Exactly the lines below from the one with "３はクオータが上がって欲しい" up to and including the one with "Connpassでやった時は" make up the answer, with nothing else added.

—————

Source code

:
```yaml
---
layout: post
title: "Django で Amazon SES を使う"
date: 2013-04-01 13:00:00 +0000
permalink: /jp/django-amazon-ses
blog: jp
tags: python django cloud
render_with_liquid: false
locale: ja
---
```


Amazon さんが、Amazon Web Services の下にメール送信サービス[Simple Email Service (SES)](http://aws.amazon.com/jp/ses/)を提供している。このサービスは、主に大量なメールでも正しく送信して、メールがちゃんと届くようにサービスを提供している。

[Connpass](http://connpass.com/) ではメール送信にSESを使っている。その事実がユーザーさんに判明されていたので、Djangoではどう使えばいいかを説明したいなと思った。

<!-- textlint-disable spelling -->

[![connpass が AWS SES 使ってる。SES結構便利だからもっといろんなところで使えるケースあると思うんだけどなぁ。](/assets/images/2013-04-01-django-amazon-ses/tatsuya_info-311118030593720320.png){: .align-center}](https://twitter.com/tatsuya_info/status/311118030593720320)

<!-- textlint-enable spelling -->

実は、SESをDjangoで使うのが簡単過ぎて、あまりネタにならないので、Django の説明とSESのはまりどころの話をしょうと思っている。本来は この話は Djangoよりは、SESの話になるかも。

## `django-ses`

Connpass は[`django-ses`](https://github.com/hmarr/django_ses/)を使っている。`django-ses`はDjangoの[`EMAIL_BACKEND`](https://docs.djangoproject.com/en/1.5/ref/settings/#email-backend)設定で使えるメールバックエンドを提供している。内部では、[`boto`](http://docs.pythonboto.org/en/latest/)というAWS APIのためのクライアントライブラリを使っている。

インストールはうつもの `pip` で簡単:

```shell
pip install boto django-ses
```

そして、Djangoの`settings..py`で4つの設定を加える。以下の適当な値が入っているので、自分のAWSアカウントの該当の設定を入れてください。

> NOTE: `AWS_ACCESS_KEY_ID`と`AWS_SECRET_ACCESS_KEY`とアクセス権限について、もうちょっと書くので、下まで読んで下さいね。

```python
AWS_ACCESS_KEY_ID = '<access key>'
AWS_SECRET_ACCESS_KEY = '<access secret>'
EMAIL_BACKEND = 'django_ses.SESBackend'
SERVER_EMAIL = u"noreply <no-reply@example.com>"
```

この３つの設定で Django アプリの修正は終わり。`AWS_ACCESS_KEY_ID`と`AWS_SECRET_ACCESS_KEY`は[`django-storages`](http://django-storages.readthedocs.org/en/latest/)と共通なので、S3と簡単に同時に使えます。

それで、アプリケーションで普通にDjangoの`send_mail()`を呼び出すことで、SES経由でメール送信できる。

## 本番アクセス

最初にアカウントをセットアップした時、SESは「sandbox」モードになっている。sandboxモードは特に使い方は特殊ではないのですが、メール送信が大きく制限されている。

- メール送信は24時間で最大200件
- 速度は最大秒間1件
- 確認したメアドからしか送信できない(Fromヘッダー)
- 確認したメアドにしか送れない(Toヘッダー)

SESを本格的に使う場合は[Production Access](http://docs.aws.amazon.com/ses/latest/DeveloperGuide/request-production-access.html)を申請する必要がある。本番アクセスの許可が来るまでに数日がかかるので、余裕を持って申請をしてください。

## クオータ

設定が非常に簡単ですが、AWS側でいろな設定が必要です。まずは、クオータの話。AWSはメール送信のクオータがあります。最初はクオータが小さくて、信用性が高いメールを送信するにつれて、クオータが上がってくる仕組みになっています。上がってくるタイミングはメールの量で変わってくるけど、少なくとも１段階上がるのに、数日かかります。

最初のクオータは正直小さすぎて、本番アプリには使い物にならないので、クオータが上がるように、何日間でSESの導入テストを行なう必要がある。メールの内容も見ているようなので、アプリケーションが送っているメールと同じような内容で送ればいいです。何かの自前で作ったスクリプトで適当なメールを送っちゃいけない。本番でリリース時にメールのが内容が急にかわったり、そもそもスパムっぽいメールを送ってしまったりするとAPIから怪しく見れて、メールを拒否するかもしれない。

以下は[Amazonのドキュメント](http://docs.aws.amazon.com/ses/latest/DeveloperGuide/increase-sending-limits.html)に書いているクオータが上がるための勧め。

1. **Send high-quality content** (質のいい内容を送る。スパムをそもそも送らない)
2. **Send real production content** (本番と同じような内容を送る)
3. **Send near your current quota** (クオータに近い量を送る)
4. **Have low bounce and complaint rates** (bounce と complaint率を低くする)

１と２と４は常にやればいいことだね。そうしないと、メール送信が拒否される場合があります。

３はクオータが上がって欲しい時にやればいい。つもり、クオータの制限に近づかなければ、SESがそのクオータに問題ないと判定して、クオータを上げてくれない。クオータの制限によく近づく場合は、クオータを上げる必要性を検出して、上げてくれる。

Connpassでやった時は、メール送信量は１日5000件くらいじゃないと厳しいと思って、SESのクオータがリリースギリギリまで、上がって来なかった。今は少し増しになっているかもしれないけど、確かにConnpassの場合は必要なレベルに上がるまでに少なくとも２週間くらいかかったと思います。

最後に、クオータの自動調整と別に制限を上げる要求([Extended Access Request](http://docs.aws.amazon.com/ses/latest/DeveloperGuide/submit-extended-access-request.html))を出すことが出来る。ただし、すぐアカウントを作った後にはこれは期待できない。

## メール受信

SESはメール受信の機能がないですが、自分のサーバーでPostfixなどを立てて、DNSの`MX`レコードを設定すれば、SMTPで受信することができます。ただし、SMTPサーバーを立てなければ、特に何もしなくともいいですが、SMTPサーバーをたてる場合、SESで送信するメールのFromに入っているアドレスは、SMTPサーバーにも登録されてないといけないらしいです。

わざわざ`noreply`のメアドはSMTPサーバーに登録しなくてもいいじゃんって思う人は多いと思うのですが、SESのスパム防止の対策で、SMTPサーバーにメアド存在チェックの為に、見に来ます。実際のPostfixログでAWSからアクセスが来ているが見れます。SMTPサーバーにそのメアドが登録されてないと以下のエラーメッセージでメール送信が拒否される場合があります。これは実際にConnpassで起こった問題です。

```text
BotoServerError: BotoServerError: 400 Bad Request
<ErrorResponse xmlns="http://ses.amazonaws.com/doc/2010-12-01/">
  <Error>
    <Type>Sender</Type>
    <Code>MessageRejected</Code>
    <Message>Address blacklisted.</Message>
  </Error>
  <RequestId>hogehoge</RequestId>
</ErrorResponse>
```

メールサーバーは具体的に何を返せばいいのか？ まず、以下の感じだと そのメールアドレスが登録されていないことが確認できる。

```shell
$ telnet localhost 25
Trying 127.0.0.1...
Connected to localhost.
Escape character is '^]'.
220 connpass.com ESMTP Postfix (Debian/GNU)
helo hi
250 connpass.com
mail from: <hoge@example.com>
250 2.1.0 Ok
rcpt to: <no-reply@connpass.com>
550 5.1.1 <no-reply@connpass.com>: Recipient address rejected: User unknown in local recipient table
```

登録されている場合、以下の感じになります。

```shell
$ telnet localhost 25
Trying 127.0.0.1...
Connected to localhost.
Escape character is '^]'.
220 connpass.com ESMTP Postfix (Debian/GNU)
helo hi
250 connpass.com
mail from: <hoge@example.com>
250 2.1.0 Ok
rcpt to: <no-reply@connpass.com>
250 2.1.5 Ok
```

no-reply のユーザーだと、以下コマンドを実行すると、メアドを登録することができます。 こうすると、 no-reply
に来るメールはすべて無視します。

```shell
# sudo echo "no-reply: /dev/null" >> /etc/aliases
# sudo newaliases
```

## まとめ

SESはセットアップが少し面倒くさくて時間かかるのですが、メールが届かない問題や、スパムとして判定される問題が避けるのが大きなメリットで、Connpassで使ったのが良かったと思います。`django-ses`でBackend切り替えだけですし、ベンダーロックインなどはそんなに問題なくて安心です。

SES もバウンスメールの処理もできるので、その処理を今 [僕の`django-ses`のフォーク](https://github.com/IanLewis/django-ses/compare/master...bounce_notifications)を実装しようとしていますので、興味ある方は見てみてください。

—————

### [Result of the exercise]
３はクオータが上がって欲しい時にやればいい。つもり、クオータの制限に近づかなければ、SESがそのクオータに問題ないと判定して、クオータを上げてくれない。クオータの制限によく近づく場合は、クオータを上げる必要性を検出して、上げてくれる。

Connpassでやった時は、メール送信量は１日5000件くらいじゃないと厳しいと思って、SESのクオータがリリースギリギリまで、上がって来なかった。今は少し増しになっているかもしれないけど、確かにConnpassの場合は必要なレベルに上がるまでに少なくとも２週間くらいかかったと思います。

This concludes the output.